“Her hips, oh my God! Make I die if I no taste that booty!” and then he went on to speak to his objectified damsel in this stress. Note how there was no distress and how this dress that this mistress was wearing was showing that she had no underwear on.
The wiggle from the bottom of her hemmed blessings made eyes glare and go crazy. The crazy thing about it is that there are always two sides to this story with a hope for only one end – glory.
Side A. She is a beautiful woman – her own woman. She owns her body and her life and can do whatever she wants with it. She is independent, self-sufficient and intelligent. She should not be reduced to her appearance and what it entails or connotes. As such, men should have control over themselves and not easily give into their basal animalistic instincts and prowl on her. It’s 2017 for crying out loud, the caveman era of “get a hard on and snatch a woman” is tens of thousands of years old. Is her beauty justification for rape? Is her openness to vulnerability not a strength? How is it a reason for domestic violence? Can’t a woman just be herself in the world?
Now, let’s spin the tape.
Side B. She is a sexy woman – a bombshell. She knows what’s she’s doing. She thrives off the attention and we know she does. It gives her a feeling of power to suck our energy and distract us. She carefully curated this temptation. Doesn’t she know that men are weak when it comes to sexual and carnal desire? She might be intelligent and smart but what she’s selling to me right now is her libido. She’s proving to me that she knows how to ignite mine. How can I not let her know that my attention is not for free?

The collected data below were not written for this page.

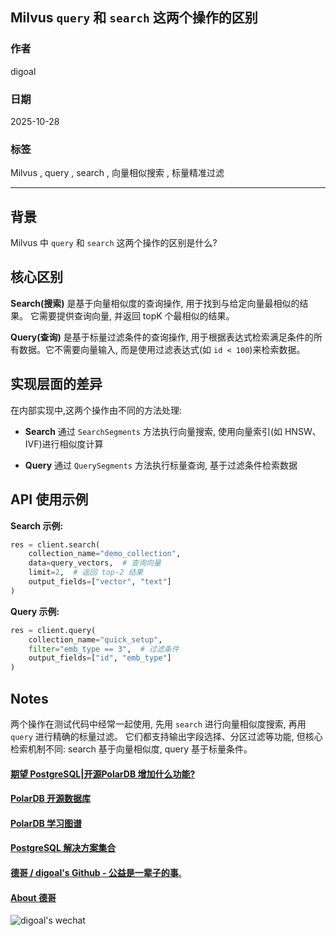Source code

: ## Milvus `query` 和 `search` 这两个操作的区别
                                            
### 作者                                           
digoal                                          
                                         
### 日期                                        
2025-10-28                                        
                                          
### 标签                                          
Milvus , query , search , 向量相似搜索 , 标量精准过滤                                             
                                          
----                                          
                                          
## 背景    
Milvus 中 `query` 和 `search` 这两个操作的区别是什么?    
  
## 核心区别

**Search(搜索)** 是基于向量相似度的查询操作, 用于找到与给定向量最相似的结果。 它需要提供查询向量, 并返回 topK 个最相似的结果。 

**Query(查询)** 是基于标量过滤条件的查询操作, 用于根据表达式检索满足条件的所有数据。它不需要向量输入, 而是使用过滤表达式(如 `id < 100`)来检索数据。 

## 实现层面的差异

在内部实现中,这两个操作由不同的方法处理:

- **Search** 通过 `SearchSegments` 方法执行向量搜索, 使用向量索引(如 HNSW、IVF)进行相似度计算 

- **Query** 通过 `QuerySegments` 方法执行标量查询, 基于过滤条件检索数据  

## API 使用示例

**Search 示例:**
```python
res = client.search(
    collection_name="demo_collection",
    data=query_vectors,  # 查询向量
    limit=2,  # 返回 top-2 结果
    output_fields=["vector", "text"]
)
``` 

**Query 示例:**
```python
res = client.query(
    collection_name="quick_setup",
    filter="emb_type == 3",  # 过滤条件
    output_fields=["id", "emb_type"]
)
```  

## Notes
两个操作在测试代码中经常一起使用, 先用 `search` 进行向量相似度搜索, 再用 `query` 进行精确的标量过滤。 它们都支持输出字段选择、分区过滤等功能, 但核心检索机制不同: search 基于向量相似度, query 基于标量条件。 
  
    
#### [期望 PostgreSQL|开源PolarDB 增加什么功能?](https://github.com/digoal/blog/issues/76 "269ac3d1c492e938c0191101c7238216")
  
  
#### [PolarDB 开源数据库](https://openpolardb.com/home "57258f76c37864c6e6d23383d05714ea")
  
  
#### [PolarDB 学习图谱](https://www.aliyun.com/database/openpolardb/activity "8642f60e04ed0c814bf9cb9677976bd4")
  
  
#### [PostgreSQL 解决方案集合](../201706/20170601_02.md "40cff096e9ed7122c512b35d8561d9c8")
  
  
#### [德哥 / digoal's Github - 公益是一辈子的事.](https://github.com/digoal/blog/blob/master/README.md "22709685feb7cab07d30f30387f0a9ae")
  
  
#### [About 德哥](https://github.com/digoal/blog/blob/master/me/readme.md "a37735981e7704886ffd590565582dd0")
  
  
![digoal's wechat](../pic/digoal_weixin.jpg "f7ad92eeba24523fd47a6e1a0e691b59")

There are so many more tapes on this ever elusive topic – Is she temptation? Is she not free? Is she an adult? Is her act respectable? The tale goes on. The big deal here is that a lot of times there’s years and years of history missing from the argument. Let me explain. In the words of Patrick Stump, “Let’s hear it for [Nigeria]’s sweethearts but I must confess – I’m in love with my own sins”.
Because of how repressed, religious and secretive Nigerian society generally is, we find a lot of condemnation of sexual desire. Let’s be honest, this guy who must pounce on said woman whether by flirting, domestic violence, rape or actually chatting her up proper – whatever his method – there always seems to be a gaping hole that needs to be filled. The gaping hole is that the apple doesn’t fall far from the tree. A horny tree makes horny fruit makes horny seeds. No matter what stop gaps you put to prevent the horny seed from growing up horny, a horny seed will never grow into a pawpaw tree.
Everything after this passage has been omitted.